[Stored data entries]
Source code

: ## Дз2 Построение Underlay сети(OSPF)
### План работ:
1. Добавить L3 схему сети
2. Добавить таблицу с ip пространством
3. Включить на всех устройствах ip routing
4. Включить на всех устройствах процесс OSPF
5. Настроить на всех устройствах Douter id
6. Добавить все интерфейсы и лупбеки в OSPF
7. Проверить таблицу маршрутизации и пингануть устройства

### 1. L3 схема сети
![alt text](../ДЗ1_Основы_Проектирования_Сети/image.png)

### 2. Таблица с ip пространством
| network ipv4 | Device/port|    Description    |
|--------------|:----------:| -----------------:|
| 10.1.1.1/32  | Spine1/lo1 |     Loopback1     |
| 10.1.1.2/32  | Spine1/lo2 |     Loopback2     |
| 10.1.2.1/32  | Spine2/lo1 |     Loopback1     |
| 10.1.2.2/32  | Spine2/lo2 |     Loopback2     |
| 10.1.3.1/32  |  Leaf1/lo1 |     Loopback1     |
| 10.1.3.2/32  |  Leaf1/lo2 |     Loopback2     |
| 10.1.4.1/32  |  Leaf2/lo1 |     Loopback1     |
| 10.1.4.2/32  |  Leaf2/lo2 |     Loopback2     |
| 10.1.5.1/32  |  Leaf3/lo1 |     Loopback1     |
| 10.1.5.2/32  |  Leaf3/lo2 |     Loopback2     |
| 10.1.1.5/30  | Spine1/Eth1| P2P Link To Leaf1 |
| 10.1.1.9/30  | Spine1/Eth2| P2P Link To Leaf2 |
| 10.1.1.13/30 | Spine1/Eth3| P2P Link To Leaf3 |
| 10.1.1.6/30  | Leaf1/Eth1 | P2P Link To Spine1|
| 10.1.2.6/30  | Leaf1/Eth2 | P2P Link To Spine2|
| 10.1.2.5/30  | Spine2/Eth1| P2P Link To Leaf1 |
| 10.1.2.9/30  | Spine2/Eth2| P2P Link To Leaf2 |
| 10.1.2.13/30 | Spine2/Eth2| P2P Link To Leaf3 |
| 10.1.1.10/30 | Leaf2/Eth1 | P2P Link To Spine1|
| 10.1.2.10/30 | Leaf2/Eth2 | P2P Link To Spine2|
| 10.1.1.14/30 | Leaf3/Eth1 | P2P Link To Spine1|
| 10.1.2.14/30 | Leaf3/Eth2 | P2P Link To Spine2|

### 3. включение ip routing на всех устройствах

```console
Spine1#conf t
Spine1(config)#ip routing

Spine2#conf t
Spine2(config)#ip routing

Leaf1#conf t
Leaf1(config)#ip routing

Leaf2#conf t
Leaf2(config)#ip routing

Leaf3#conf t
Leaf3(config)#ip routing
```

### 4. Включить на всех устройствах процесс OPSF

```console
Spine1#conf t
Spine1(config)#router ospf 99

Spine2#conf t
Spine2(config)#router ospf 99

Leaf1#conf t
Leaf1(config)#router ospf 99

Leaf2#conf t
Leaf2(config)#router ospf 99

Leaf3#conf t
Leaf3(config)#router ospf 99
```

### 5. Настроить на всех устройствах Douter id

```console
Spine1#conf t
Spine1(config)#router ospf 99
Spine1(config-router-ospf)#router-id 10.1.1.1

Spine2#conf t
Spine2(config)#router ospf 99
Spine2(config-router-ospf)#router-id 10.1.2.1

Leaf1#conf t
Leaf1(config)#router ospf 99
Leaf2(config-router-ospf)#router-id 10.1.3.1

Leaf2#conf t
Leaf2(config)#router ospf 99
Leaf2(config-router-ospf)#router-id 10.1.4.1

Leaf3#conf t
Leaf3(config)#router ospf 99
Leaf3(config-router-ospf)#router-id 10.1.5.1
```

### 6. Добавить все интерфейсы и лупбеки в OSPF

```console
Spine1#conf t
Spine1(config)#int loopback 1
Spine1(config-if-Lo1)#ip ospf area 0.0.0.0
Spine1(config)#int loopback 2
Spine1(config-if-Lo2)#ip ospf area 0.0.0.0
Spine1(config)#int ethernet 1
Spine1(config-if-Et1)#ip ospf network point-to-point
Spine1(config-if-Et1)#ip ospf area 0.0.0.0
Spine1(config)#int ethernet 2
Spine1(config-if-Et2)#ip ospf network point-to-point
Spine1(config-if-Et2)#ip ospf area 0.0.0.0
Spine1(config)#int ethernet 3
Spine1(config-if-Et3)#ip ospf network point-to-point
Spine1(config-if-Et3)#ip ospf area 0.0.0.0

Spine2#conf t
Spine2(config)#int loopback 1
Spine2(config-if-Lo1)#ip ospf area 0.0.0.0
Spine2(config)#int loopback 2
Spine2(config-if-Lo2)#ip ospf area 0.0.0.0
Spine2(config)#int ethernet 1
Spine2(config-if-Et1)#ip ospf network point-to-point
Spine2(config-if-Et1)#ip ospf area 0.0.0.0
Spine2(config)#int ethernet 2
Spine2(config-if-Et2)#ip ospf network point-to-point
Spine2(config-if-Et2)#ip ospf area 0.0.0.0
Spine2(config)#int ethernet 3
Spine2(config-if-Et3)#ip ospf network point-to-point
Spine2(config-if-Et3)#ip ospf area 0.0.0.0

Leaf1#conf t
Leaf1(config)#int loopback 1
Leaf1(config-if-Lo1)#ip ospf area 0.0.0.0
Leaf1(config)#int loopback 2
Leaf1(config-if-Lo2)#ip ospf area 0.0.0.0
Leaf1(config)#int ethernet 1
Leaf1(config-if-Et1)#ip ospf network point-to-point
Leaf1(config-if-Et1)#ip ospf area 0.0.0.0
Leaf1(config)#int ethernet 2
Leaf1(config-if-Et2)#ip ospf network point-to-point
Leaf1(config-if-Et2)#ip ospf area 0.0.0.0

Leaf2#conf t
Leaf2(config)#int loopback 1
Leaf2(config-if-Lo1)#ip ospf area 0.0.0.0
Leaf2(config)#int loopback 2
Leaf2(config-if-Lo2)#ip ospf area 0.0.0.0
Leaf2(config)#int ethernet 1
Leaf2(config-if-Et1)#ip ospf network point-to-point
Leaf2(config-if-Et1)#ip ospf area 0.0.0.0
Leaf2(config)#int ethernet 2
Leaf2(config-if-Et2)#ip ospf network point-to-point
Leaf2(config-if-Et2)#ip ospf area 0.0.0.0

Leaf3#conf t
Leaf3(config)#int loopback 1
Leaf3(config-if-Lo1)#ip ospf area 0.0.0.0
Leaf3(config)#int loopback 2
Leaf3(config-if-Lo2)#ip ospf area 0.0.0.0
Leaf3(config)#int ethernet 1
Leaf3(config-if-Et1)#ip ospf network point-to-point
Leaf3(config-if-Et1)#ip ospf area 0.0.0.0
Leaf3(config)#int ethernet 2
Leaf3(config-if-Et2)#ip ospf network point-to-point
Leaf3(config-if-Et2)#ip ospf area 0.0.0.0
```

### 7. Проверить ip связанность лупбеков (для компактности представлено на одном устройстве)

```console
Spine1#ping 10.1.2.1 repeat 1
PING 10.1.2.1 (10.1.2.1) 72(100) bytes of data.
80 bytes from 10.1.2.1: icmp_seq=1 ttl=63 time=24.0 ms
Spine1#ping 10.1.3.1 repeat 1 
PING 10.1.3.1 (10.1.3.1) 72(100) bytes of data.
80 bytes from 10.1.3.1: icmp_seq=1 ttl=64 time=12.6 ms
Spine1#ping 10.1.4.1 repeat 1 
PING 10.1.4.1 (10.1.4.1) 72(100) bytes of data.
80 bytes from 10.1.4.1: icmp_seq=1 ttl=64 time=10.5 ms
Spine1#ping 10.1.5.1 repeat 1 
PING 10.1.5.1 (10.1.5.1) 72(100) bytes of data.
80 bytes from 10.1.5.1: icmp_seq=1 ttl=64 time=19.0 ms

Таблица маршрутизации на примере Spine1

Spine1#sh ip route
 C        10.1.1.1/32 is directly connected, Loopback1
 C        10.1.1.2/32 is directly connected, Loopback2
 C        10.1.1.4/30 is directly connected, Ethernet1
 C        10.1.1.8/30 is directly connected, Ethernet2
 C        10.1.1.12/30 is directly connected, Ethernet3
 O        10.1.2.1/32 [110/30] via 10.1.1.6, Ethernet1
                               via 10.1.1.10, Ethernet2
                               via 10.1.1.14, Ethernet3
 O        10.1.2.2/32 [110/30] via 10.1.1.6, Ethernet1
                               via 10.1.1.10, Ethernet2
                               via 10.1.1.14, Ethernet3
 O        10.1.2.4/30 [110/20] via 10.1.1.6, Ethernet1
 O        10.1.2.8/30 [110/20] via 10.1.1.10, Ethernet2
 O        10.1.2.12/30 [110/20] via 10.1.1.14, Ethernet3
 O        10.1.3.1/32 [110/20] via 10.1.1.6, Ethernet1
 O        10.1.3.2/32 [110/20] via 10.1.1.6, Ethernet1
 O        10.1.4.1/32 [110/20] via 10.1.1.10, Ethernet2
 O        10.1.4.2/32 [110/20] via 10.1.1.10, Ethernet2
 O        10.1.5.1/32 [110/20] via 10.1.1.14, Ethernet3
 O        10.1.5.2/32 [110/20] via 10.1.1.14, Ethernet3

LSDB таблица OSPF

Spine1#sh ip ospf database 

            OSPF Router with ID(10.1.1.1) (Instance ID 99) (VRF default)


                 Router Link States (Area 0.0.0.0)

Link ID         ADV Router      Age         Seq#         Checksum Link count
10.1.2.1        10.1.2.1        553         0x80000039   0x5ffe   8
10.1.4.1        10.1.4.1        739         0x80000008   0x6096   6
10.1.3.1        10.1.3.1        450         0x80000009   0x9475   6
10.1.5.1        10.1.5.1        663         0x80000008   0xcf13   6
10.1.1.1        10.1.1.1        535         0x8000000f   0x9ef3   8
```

INSTRUCTIONS FOR THE TASK: Collect each line of the entries that has the word "лупбеки", copying it in full.

OUTPUT FOR THIS TASK:
6. Добавить все интерфейсы и лупбеки в OSPF
### 6. Добавить все интерфейсы и лупбеки в OSPF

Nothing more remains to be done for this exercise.